American Silver Eagle 2016 Annual Sales End at 37.7M


The United States Mint sold the last of the 2016-dated American Eagle silver bullion coins on Tuesday, Dec. 6. Their annual total ended at 37,701,500 coins, ranking 2016 as the fifth best sales year. U.S. Mint bullion distributors will now have to wait about a month for more since next year’s edition doesn’t launch until Jan. 9.

American Silver Eagles, bullion
Annual sales of 2016 American Silver Eagles ended just above 37.7 million coins. The U.S. Mint registered higher sales in only four other years — 2015; 2014; 2013; and 2011. The .999 fine silver bullion coin was introduced in 1986.

Silver Eagle sales ran at a record pace through the first five months of this year, slowed to a jog in June, and then walked in the summer months until picking up again in October.

2016 American Silver Eagle Sales by Month

January 5,954,500
February 4,782,000
March 4,106,000
April 4,072,000
May 4,498,500
June 2,837,500
July 1,370,000
August 1,280,000
September 1,675,000
October 3,825,000
November 3,061,000
December 240,000


Produced annually since 1986, the 1-ounce coins have logged their strongest sales in the last several years. Demand for them starting ticking higher in 2008 when orders reached over 19.5 million coins, nearly doubling those sold in 2007. Their sales peaked in 2016 at a record 47 million. This year’s tally ended 19.8% lower than the record.
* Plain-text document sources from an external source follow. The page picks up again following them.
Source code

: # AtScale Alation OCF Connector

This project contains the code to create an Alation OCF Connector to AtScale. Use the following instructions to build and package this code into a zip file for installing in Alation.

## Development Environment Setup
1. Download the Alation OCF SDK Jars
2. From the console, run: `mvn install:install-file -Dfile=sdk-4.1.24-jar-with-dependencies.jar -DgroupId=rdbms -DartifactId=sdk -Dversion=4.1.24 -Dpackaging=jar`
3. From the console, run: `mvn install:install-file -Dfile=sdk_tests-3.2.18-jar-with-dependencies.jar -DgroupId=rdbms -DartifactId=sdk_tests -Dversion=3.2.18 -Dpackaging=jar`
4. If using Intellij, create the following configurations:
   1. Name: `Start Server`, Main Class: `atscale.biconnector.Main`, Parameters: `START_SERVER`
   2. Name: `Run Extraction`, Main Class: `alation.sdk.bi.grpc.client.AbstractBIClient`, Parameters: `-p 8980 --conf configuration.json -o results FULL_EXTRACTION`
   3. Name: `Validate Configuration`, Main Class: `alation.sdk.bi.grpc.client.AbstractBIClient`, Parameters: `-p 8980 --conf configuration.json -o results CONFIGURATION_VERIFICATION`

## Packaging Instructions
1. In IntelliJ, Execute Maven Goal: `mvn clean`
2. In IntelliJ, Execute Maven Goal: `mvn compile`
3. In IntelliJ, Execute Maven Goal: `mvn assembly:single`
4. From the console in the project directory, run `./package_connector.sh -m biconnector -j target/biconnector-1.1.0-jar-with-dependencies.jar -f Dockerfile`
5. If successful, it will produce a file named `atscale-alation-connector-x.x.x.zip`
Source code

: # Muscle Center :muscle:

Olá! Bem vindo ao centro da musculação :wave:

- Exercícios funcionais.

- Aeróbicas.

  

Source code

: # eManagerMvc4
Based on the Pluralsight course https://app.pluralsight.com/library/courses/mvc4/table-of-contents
Top American Silver Eagle Sales Years

Year Sales Total* Annual Sales Rank
2015 47,000,000 1
2014 44,006,000 2
2013 42,675,000 3
2011 39,868,500 4
2016 37,701,500 5
2010 34,662,500 6
2012 33,742,500 7
2009 28,766,500 8
2008 19,583,500 9


*These annual levels do not reflect true Silver Eagle demand since the U.S. Mint limited their sales because of silver planchet shortages. For example, this year’s coin was sold under the Mint’s allocation system from its release on Jan. 11 until rationing ended on July 18.

The U.S. Mint does not sell bullion coins directly to the public. Instead, they are sold through a network of authorized purchasers. AP’s, consisting of major coin and precious metals dealers, brokerage companies, and other participating financial intermediaries, pay the U.S. Mint $2 more than the spot value of each Silver Eagle they buy. Then they resell the coins at a markup to other dealers and the public.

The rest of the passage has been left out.